Finishing the week with a sub-$7 handle, April natural gas futures traded a slim 9.5-cent range Friday before finishing the week at $6.924, down 3.5 cents on the day and 15.9 cents lower than the previous Friday’s close.
After settling below $7 during the first two sessions of the week, Wednesday’s 19.1-cent rally was the lone bright spot for market bulls before Thursday and Friday’s drops to finish the week. Despite the chill impacting the Northeast and Mid-Atlantic, which was expected to continue through the weekend, market watchers see a slow price grind lower until the summer picture becomes a little clearer.
“We haven’t had quite the roller-coaster that we have seen in crude and gasoline futures, but there was a little bit of movement in natural gas during the week,” said Tim Evans, an analyst with Citigroup in New York. “I attribute the rally back on Wednesday to a little bit of ‘buy the rumor, sell the fact’ with regards to the 115 Bcf storage withdrawal. The withdrawal was well within expectations. The rally also coincided with the cold coming into the Northeast.”
Evans noted that trading on Friday was quiet, not only in the front month. “The whole week was relatively tight in the May futures contract,” he told NGI. “Our low for the week — including the overnight sessions — was $7, while the high for the week was $7.272. When was the last time you had a 27-cent range on the week in any month, let alone in the prime nearby contracts? It’s really been quiet here.”

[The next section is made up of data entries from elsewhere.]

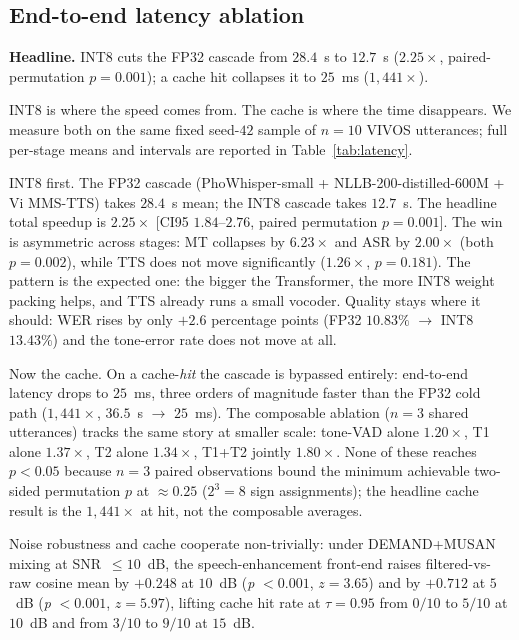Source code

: \documentclass[a4paper,fleqn]{cas-dc}
\begin{document}
\subsection{End-to-end latency ablation}\label{sec:exp:latency}
\textbf{Headline.} INT8 cuts the FP32 cascade from $28.4$~s to $12.7$~s (\textbf{$2.25\times$}, paired-permutation $p=0.001$); a cache hit collapses it to $25$~ms (\textbf{$1{,}441\times$}).

INT8 is where the speed comes from. The cache is where the time disappears. We measure both on the same fixed seed-$42$ sample of $n = 10$ VIVOS utterances; full per-stage means and intervals are reported in Table~\ref{tab:latency}.

INT8 first. The FP32 cascade (PhoWhisper-small + NLLB-200-distilled-600M + Vi MMS-TTS) takes $28.4$~s mean; the INT8 cascade takes $12.7$~s. The headline total speedup is \textbf{$2.25\times$} [CI95 $1.84$--$2.76$, paired permutation $p = 0.001$]. The win is asymmetric across stages: MT collapses by $6.23\times$ and ASR by $2.00\times$ (both $p = 0.002$), while TTS does not move significantly ($1.26\times$, $p = 0.181$). The pattern is the expected one: the bigger the Transformer, the more INT8 weight packing helps, and TTS already runs a small vocoder. Quality stays where it should: WER rises by only $+2.6$ percentage points (FP32 $10.83\%$ $\rightarrow$ INT8 $13.43\%$) and the tone-error rate does not move at all.

Now the cache. On a cache-\emph{hit} the cascade is bypassed entirely: end-to-end latency drops to $25$~ms, three orders of magnitude faster than the FP32 cold path (\textbf{$1{,}441\times$}, $36.5$~s $\rightarrow$ $25$~ms). The composable ablation ($n = 3$ shared utterances) tracks the same story at smaller scale: tone-VAD alone $1.20\times$, T1 alone $1.37\times$, T2 alone $1.34\times$, T1+T2 jointly $1.80\times$. None of these reaches $p < 0.05$ because $n = 3$ paired observations bound the minimum achievable two-sided permutation $p$ at $\approx 0.25$ ($2^{3} = 8$ sign assignments); the headline cache result is the $1{,}441\times$ at hit, not the composable averages.

Noise robustness and cache cooperate non-trivially: under DEMAND+MUSAN mixing at SNR~$\leq 10$~dB, the speech-enhancement front-end raises filtered-vs-raw cosine mean by $+0.248$ at $10$~dB (\textit{p} $< 0.001$, $z = 3.65$) and by $+0.712$ at $5$~dB (\textit{p} $< 0.001$, $z = 5.97$), lifting cache hit rate at $\tau = 0.95$ from $0/10$ to $5/10$ at $10$~dB and from $3/10$ to $9/10$ at $15$~dB.
\end{document}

Without any real news out there, the analyst said he sees things winding lower in the near term. “I am expecting the market to grind lower, especially since it is expected to be slightly warmer than average this [coming] week and likely the following week,” he said. “In addition, the withdrawal season is almost over and it is pretty much understood that we will end the season around 1.4 Tcf. However, on the other side of the coin, the ‘urgent reason to buy’ seems to be that it might be hot in June or that we might have some storm activity in the Gulf of Mexico during the third week of July, so basically there really is no reason to buy in the third week of March against those summer events. I can’t forecast when those events become a broader interest for the market.
“From a price perspective, we are hanging around the lowest price level since January. That implicitly means that everybody who was buying during February and the first half of March is out of the money. Some of those people may have sold their positions, but not all of them. I would think the bears would be feeling more comfortable at this point compared to what the bulls are going through. That said, I’m not a big bear here. If it’s the story of Goldilocks, I am the baby bear. Could May futures drop 30-50 cents from here? Yes, they could, but we are not headed to $4. There is nothing catastrophically bearish here. We have less gas in storage than a year ago, so we are in trimmer shape there. We also have these longer-term forecasts for summer heat and hurricanes, which also doesn’t lend the bears much support. In terms of the big picture, the downside is relatively limited and so I don’t anticipate aggressive selling. I think we will quietly chop around for a little bit and make a new low here or there until we get some more supportive news nearby. Then we turn higher again.”
Energy Information Administration (EIA) inventory figures proved right on the money Thursday. The EIA reported a withdrawal of 115 Bcf, in line with industry expectations in the 110-120 Bcf range. When the report was released it was greeted with a thunderous yawn, but that allowed traders to adjust positions without interference from a potentially market-moving event like the supply report. “Funds were able to move short positions around without having to deal with any market response to the withdrawal number,” observed a New York floor trader.
Traders see a complex market with little immediate indications of the short-term market direction. Traders observed Thursday that funds and managed accounts were realigning positions to accommodate a bearish posture albeit farther out on the price curve. The seasonal April-May and October-November spreads, as well as others, both widened Thursday, indicating a tendency to slide short positions to more deferred contacts.
“People were moving positions around to accommodate a more bearish posture. We saw a lot of selling in the April contract and that was offset by buying in the May,” the floor trader said. He suggested that with the spreads going into deeper contango, “It’s just a sign that (short) money is being moved farther out along the curve.”
Weather bulls may have one last ace up their sleeve in the form of cold weather forecast for major energy markets early this week. MDA EarthSat on Friday predicted that Washington, DC, and Philadelphia will both see low temperatures below seasonal norms. For the three- to five-day period Philadelphia’s low is expected to reach 30, which is four degrees below normal and Washington, DC’s low of 27 is also four degrees off a normal seasonal pace.